Ein Großbrand und seine Folgen: Wütende Bewohner und ein Prozess
Der KURIER berichtet verstärkt aus der Landeshauptstadt St. Pölten. Wenn Sie über alle wichtigen Themen in der Stadt informiert bleiben wollen, dann können Sie sich hier oder am Ende des Artikels für den wöchentlichen Newsletter "Ganz St. Pölten" anmelden.
Sogar die Ortschefin war zum Ort des Geschehens geeilt, als am 29. November 2020 meterhohe Flammen aus einem Wirtschaftsgebäude in Wolfsgraben im Bezirk St. Pölten schlugen. Während die Einsatzkräfte das Feuer zu löschen versuchten, kümmerten sich Sanitäter um einen Mann, der bei dem Brand Verbrennungen 3. Grades erlitten hatte. Die Ärzte im Spital mussten später Wunden an beiden Unterschenkeln, im Gesicht und an den Händen versorgen.
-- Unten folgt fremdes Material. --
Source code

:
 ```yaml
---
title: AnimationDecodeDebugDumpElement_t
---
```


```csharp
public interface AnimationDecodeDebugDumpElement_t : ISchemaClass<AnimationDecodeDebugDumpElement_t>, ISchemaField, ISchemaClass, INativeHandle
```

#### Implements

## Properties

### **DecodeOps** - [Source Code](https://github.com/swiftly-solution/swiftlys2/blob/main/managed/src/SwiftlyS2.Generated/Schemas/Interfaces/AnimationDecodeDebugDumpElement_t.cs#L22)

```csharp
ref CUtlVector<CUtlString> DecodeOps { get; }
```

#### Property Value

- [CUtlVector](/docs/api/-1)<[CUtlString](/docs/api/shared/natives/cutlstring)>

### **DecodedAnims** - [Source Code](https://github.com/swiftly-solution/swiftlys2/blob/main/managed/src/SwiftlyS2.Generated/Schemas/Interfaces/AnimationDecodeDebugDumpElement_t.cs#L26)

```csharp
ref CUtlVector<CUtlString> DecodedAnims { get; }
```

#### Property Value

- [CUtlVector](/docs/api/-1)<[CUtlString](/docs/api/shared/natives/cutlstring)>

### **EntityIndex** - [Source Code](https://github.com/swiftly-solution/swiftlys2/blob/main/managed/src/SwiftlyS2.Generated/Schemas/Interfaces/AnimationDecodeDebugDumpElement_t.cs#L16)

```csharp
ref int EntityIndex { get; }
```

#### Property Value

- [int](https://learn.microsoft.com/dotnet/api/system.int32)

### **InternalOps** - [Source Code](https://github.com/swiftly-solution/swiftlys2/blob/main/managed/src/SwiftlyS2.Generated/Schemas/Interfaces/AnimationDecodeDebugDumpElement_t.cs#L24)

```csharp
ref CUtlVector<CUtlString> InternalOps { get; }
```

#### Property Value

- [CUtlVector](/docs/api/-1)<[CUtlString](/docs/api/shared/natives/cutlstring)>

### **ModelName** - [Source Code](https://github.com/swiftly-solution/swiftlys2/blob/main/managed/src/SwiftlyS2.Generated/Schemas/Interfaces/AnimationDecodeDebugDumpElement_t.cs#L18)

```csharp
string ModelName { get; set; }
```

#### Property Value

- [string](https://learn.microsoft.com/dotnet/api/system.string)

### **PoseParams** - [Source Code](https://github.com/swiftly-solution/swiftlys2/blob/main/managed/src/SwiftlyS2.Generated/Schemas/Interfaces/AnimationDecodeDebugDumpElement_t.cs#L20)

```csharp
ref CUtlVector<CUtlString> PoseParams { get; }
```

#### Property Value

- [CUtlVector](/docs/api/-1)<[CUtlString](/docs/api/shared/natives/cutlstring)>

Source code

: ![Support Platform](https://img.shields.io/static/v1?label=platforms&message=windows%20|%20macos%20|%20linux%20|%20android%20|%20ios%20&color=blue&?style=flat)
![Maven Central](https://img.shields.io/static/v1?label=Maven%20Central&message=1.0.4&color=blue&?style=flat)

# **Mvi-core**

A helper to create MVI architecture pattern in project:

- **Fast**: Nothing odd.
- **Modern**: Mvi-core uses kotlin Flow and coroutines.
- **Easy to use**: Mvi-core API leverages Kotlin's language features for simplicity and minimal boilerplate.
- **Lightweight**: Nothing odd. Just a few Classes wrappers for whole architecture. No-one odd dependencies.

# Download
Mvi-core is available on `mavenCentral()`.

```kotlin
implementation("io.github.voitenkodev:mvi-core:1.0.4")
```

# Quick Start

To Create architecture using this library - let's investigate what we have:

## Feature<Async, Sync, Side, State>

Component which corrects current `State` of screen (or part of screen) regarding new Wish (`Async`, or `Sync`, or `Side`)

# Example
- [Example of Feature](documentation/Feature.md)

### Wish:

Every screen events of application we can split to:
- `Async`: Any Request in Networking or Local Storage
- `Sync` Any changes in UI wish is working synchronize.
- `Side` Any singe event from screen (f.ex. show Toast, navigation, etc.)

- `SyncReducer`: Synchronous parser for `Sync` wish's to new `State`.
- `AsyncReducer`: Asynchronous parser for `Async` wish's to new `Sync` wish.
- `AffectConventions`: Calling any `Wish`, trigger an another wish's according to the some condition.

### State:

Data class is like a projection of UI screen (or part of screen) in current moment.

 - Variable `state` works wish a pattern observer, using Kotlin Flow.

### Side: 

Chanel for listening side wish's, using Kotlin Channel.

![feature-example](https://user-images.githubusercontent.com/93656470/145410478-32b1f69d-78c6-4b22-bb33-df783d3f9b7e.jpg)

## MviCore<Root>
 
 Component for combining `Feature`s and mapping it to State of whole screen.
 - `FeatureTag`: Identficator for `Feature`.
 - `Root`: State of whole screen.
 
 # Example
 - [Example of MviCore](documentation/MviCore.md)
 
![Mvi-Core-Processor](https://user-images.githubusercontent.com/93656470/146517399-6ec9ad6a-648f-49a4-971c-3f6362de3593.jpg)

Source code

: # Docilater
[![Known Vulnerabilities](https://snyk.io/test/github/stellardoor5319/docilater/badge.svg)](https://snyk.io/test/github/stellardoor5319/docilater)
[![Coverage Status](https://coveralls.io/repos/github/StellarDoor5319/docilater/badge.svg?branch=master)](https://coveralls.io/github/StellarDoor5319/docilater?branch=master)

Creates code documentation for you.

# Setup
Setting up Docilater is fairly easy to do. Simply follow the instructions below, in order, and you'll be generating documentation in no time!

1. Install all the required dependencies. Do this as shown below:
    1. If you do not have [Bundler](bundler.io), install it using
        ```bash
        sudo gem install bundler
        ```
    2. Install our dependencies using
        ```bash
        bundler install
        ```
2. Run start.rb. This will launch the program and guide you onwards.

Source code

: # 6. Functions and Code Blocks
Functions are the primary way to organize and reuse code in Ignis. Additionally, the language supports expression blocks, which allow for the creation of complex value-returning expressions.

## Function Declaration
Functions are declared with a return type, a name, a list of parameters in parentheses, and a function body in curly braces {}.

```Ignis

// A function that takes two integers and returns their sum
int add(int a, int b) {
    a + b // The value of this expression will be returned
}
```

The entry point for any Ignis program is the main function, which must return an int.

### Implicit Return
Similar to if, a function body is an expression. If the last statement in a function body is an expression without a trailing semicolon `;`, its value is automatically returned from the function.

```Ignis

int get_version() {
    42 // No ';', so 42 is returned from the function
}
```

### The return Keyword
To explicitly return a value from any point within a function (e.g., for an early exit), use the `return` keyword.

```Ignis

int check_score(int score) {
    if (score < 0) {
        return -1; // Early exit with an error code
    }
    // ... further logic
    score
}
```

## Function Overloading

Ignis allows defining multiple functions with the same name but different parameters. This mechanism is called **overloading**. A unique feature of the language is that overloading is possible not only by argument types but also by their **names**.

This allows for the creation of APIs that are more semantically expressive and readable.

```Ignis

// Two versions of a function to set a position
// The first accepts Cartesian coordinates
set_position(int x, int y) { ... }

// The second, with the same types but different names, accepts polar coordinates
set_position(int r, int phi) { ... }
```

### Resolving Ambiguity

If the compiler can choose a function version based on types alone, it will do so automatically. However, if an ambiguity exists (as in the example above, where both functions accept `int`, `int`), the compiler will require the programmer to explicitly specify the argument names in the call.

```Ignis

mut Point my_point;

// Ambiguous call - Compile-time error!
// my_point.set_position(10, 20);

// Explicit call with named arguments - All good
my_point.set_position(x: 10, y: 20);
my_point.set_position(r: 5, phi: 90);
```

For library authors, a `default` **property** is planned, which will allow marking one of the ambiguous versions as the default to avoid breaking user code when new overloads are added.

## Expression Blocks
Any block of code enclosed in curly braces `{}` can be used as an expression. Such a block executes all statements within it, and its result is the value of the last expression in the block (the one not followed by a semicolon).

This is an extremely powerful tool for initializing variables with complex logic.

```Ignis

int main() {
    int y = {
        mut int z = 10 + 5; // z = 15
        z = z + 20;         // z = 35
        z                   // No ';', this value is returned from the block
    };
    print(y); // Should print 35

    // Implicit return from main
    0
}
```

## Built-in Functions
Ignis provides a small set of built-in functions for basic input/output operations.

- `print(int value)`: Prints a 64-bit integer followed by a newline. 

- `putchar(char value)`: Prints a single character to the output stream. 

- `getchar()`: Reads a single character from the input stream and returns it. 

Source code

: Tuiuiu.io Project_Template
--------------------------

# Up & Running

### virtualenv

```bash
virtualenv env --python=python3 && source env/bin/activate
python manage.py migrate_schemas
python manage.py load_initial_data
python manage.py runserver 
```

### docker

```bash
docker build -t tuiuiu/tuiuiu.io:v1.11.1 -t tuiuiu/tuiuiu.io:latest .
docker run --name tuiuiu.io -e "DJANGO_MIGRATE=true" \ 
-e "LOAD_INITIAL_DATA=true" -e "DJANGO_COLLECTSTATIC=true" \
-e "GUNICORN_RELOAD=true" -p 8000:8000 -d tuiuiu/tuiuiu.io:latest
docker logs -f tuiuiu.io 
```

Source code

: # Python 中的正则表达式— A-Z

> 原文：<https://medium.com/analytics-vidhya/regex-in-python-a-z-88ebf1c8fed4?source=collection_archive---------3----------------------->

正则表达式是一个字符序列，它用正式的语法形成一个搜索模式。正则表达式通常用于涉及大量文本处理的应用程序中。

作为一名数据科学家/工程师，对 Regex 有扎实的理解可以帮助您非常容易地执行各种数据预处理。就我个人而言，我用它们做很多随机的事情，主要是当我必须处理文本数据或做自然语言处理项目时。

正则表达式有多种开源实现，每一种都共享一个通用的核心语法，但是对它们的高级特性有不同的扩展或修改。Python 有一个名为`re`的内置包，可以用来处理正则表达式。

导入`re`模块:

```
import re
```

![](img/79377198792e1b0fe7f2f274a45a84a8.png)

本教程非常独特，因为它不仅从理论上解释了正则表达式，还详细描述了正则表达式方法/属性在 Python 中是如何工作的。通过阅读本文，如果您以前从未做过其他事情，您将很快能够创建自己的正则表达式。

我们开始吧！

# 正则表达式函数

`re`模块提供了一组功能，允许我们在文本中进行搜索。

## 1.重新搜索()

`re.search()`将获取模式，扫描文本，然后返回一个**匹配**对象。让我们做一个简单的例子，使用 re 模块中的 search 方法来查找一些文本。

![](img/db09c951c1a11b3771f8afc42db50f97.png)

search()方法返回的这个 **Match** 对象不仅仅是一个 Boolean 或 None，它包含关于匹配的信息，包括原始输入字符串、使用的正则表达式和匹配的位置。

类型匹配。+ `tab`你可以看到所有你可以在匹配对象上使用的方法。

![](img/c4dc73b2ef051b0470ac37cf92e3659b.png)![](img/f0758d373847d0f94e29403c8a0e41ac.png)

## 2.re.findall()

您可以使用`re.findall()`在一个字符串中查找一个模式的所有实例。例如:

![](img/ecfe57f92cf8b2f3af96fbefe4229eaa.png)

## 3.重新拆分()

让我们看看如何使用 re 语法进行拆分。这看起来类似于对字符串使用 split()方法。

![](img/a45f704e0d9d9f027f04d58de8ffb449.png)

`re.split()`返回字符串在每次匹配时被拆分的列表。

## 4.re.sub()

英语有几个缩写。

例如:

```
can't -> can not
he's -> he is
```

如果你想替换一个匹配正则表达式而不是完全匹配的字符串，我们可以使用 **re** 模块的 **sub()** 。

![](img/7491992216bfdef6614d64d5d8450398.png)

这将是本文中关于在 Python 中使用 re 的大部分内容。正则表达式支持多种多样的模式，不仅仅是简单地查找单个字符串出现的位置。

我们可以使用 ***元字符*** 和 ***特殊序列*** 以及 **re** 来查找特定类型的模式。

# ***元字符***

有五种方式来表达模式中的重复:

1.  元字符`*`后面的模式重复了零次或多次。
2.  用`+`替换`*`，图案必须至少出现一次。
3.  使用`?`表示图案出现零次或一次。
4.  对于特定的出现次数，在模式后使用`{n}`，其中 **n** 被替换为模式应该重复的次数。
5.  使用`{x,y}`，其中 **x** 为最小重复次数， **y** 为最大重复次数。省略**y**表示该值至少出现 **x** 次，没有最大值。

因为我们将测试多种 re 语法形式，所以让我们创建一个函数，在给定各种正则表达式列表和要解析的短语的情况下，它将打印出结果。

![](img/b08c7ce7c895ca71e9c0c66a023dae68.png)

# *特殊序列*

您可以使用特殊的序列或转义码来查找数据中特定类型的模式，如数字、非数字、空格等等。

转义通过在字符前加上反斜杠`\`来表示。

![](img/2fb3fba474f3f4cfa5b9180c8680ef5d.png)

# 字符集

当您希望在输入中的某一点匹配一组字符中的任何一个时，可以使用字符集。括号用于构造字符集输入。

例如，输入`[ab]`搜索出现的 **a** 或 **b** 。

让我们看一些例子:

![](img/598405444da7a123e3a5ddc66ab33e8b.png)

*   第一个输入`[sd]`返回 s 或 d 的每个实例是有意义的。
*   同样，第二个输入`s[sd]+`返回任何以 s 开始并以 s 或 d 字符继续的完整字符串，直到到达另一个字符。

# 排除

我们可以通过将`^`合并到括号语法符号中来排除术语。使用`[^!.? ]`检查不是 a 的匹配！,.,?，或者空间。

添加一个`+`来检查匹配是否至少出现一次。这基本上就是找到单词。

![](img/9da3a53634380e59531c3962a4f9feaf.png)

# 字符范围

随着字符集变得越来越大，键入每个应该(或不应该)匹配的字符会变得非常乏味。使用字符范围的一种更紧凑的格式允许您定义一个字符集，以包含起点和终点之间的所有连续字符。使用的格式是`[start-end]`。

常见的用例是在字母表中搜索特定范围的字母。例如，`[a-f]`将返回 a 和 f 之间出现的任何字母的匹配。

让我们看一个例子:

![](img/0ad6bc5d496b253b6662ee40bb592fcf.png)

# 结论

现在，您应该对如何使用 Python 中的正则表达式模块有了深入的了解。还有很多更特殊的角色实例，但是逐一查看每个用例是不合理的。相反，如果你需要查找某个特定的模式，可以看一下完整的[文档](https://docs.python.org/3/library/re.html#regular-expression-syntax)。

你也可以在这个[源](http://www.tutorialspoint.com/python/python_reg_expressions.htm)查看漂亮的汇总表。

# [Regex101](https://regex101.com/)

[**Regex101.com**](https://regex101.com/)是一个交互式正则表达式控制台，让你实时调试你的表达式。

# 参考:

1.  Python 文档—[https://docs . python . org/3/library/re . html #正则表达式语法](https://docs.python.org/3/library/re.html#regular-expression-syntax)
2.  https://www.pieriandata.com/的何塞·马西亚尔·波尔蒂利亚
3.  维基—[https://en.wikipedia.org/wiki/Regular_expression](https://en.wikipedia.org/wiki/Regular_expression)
Die Polizei konnte sehr rasch einen 30-Jährigen ausforschen, der den Großbrand ausgelöst haben soll, dabei aber unverletzt blieb. Morgen, Freitag, muss er sich wegen der „fahrlässigen Herbeiführung einer Feuersbrunst“, Körperverletzung und Sachbeschädigung am Landesgericht St. Pölten verantworten. Laut Anklageschrift soll er in einen angeheizten Mellerofen Benzin eingegossen haben, wodurch es zu einer Stichflamme und zu einem Rückbrand bis zum Benzinkanister kam.
Dem Angeklagten werden aber noch weitere Vergehen zur Last gelegt. Ihm wird vorgeworfen, zwei Holzbänke in ein Lagerfeuer geworfen und zu Silvester 2018/19 den Straßenasphalt der Gemeinde in Brand gesteckt zu haben. Schaden insgesamt: mehrere hunderttausend Euro.
Schimmel nebenan
Das verheerende Feuer vom 29. November sorgt in der Gemeinde bis heute für heftige Diskussionen. Denn neben der zerstörten Scheune befindet sich ein Gebäude mit mehreren Wohnungen. Diese mussten in der Feuer-Nacht evakuiert werden und sind bis heute nicht mehr bewohnbar.
Schimmel in Wohnungen
„Durch das Löschwasser ist in manchen Räumlichkeiten Schimmel entstanden, es ist furchtbar“, heißt es. Ein Betroffener, der Hauseigentümer, musste deshalb in einen Container ziehen, der sich vor dem Anwesen befindet.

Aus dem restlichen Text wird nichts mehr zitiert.